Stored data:
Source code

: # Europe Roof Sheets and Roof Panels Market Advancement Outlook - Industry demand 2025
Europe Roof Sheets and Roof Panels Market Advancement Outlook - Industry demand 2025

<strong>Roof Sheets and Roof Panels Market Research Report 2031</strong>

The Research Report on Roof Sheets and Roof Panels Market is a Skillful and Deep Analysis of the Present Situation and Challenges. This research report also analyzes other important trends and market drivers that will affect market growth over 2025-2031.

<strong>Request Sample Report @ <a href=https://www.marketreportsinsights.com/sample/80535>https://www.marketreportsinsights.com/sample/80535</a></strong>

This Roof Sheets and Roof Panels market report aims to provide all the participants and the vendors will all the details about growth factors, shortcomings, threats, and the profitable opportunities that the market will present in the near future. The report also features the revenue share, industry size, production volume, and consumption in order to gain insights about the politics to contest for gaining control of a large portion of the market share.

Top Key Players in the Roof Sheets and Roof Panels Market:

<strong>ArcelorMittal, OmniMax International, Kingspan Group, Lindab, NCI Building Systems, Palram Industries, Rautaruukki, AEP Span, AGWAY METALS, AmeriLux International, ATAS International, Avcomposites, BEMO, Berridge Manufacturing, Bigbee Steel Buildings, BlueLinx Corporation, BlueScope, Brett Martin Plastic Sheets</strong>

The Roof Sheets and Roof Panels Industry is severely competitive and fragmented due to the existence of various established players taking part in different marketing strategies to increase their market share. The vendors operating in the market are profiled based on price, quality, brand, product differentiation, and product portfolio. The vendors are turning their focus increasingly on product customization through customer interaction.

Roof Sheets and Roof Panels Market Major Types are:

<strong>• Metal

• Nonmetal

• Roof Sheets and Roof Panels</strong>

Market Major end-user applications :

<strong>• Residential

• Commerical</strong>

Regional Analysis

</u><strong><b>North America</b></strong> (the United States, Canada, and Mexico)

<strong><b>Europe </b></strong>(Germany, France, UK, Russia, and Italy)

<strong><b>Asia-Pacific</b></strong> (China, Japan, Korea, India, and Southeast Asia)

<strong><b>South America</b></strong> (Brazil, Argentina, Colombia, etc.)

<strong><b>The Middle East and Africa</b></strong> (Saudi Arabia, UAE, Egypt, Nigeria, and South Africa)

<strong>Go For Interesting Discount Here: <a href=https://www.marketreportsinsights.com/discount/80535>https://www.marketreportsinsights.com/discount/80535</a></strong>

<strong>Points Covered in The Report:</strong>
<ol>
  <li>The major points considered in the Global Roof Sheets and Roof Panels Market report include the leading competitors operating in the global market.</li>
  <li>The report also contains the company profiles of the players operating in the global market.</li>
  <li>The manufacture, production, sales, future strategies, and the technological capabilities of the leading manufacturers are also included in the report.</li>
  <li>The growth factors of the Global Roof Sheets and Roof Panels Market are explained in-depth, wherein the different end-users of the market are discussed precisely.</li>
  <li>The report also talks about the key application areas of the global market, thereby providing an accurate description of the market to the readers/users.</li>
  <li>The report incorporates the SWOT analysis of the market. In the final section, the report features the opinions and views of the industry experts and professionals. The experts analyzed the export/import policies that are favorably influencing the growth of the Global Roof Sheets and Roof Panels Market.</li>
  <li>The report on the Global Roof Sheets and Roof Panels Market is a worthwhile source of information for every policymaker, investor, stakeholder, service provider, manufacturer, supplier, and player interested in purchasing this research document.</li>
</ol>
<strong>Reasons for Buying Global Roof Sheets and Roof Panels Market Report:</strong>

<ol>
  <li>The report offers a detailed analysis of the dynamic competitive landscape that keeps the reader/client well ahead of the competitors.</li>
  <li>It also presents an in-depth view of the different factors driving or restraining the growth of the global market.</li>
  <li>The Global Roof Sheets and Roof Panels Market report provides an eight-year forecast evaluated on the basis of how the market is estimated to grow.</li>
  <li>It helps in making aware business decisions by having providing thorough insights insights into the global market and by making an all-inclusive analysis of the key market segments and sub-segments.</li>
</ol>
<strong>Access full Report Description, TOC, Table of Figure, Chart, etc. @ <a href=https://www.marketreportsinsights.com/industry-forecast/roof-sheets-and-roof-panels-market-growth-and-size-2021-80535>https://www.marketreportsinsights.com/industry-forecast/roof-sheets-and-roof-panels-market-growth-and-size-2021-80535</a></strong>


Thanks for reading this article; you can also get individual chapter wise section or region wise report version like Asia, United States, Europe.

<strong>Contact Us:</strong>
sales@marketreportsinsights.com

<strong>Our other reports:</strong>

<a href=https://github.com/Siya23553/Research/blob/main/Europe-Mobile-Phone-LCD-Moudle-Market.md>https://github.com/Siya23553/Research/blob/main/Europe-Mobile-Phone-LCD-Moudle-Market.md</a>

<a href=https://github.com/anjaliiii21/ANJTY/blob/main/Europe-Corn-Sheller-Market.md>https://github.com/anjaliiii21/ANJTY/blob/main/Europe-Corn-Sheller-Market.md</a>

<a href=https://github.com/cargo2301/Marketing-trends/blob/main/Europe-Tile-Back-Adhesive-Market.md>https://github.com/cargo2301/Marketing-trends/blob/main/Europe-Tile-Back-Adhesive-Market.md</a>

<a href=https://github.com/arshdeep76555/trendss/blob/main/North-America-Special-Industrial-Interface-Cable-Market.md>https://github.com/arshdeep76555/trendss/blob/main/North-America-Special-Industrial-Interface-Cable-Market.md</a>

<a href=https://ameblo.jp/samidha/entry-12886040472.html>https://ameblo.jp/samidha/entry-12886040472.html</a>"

■ **Activity**: Print the entries exactly.

■ **Answer space**:
Source code

: # Europe Roof Sheets and Roof Panels Market Advancement Outlook - Industry demand 2025
Europe Roof Sheets and Roof Panels Market Advancement Outlook - Industry demand 2025

<strong>Roof Sheets and Roof Panels Market Research Report 2031</strong>

The Research Report on Roof Sheets and Roof Panels Market is a Skillful and Deep Analysis of the Present Situation and Challenges. This research report also analyzes other important trends and market drivers that will affect market growth over 2025-2031.

<strong>Request Sample Report @ <a href=https://www.marketreportsinsights.com/sample/80535>https://www.marketreportsinsights.com/sample/80535</a></strong>

This Roof Sheets and Roof Panels market report aims to provide all the participants and the vendors will all the details about growth factors, shortcomings, threats, and the profitable opportunities that the market will present in the near future. The report also features the revenue share, industry size, production volume, and consumption in order to gain insights about the politics to contest for gaining control of a large portion of the market share.

Top Key Players in the Roof Sheets and Roof Panels Market:

<strong>ArcelorMittal, OmniMax International, Kingspan Group, Lindab, NCI Building Systems, Palram Industries, Rautaruukki, AEP Span, AGWAY METALS, AmeriLux International, ATAS International, Avcomposites, BEMO, Berridge Manufacturing, Bigbee Steel Buildings, BlueLinx Corporation, BlueScope, Brett Martin Plastic Sheets</strong>

The Roof Sheets and Roof Panels Industry is severely competitive and fragmented due to the existence of various established players taking part in different marketing strategies to increase their market share. The vendors operating in the market are profiled based on price, quality, brand, product differentiation, and product portfolio. The vendors are turning their focus increasingly on product customization through customer interaction.

Roof Sheets and Roof Panels Market Major Types are:

<strong>• Metal

• Nonmetal

• Roof Sheets and Roof Panels</strong>

Market Major end-user applications :

<strong>• Residential

• Commerical</strong>

Regional Analysis

</u><strong><b>North America</b></strong> (the United States, Canada, and Mexico)

<strong><b>Europe </b></strong>(Germany, France, UK, Russia, and Italy)

<strong><b>Asia-Pacific</b></strong> (China, Japan, Korea, India, and Southeast Asia)

<strong><b>South America</b></strong> (Brazil, Argentina, Colombia, etc.)

<strong><b>The Middle East and Africa</b></strong> (Saudi Arabia, UAE, Egypt, Nigeria, and South Africa)

<strong>Go For Interesting Discount Here: <a href=https://www.marketreportsinsights.com/discount/80535>https://www.marketreportsinsights.com/discount/80535</a></strong>

<strong>Points Covered in The Report:</strong>
<ol>
  <li>The major points considered in the Global Roof Sheets and Roof Panels Market report include the leading competitors operating in the global market.</li>
  <li>The report also contains the company profiles of the players operating in the global market.</li>
  <li>The manufacture, production, sales, future strategies, and the technological capabilities of the leading manufacturers are also included in the report.</li>
  <li>The growth factors of the Global Roof Sheets and Roof Panels Market are explained in-depth, wherein the different end-users of the market are discussed precisely.</li>
  <li>The report also talks about the key application areas of the global market, thereby providing an accurate description of the market to the readers/users.</li>
  <li>The report incorporates the SWOT analysis of the market. In the final section, the report features the opinions and views of the industry experts and professionals. The experts analyzed the export/import policies that are favorably influencing the growth of the Global Roof Sheets and Roof Panels Market.</li>
  <li>The report on the Global Roof Sheets and Roof Panels Market is a worthwhile source of information for every policymaker, investor, stakeholder, service provider, manufacturer, supplier, and player interested in purchasing this research document.</li>
</ol>
<strong>Reasons for Buying Global Roof Sheets and Roof Panels Market Report:</strong>

<ol>
  <li>The report offers a detailed analysis of the dynamic competitive landscape that keeps the reader/client well ahead of the competitors.</li>
  <li>It also presents an in-depth view of the different factors driving or restraining the growth of the global market.</li>
  <li>The Global Roof Sheets and Roof Panels Market report provides an eight-year forecast evaluated on the basis of how the market is estimated to grow.</li>
  <li>It helps in making aware business decisions by having providing thorough insights insights into the global market and by making an all-inclusive analysis of the key market segments and sub-segments.</li>
</ol>
<strong>Access full Report Description, TOC, Table of Figure, Chart, etc. @ <a href=https://www.marketreportsinsights.com/industry-forecast/roof-sheets-and-roof-panels-market-growth-and-size-2021-80535>https://www.marketreportsinsights.com/industry-forecast/roof-sheets-and-roof-panels-market-growth-and-size-2021-80535</a></strong>


Thanks for reading this article; you can also get individual chapter wise section or region wise report version like Asia, United States, Europe.

<strong>Contact Us:</strong>
sales@marketreportsinsights.com

<strong>Our other reports:</strong>

<a href=https://github.com/Siya23553/Research/blob/main/Europe-Mobile-Phone-LCD-Moudle-Market.md>https://github.com/Siya23553/Research/blob/main/Europe-Mobile-Phone-LCD-Moudle-Market.md</a>

<a href=https://github.com/anjaliiii21/ANJTY/blob/main/Europe-Corn-Sheller-Market.md>https://github.com/anjaliiii21/ANJTY/blob/main/Europe-Corn-Sheller-Market.md</a>

<a href=https://github.com/cargo2301/Marketing-trends/blob/main/Europe-Tile-Back-Adhesive-Market.md>https://github.com/cargo2301/Marketing-trends/blob/main/Europe-Tile-Back-Adhesive-Market.md</a>

<a href=https://github.com/arshdeep76555/trendss/blob/main/North-America-Special-Industrial-Interface-Cable-Market.md>https://github.com/arshdeep76555/trendss/blob/main/North-America-Special-Industrial-Interface-Cable-Market.md</a>

<a href=https://ameblo.jp/samidha/entry-12886040472.html>https://ameblo.jp/samidha/entry-12886040472.html</a>"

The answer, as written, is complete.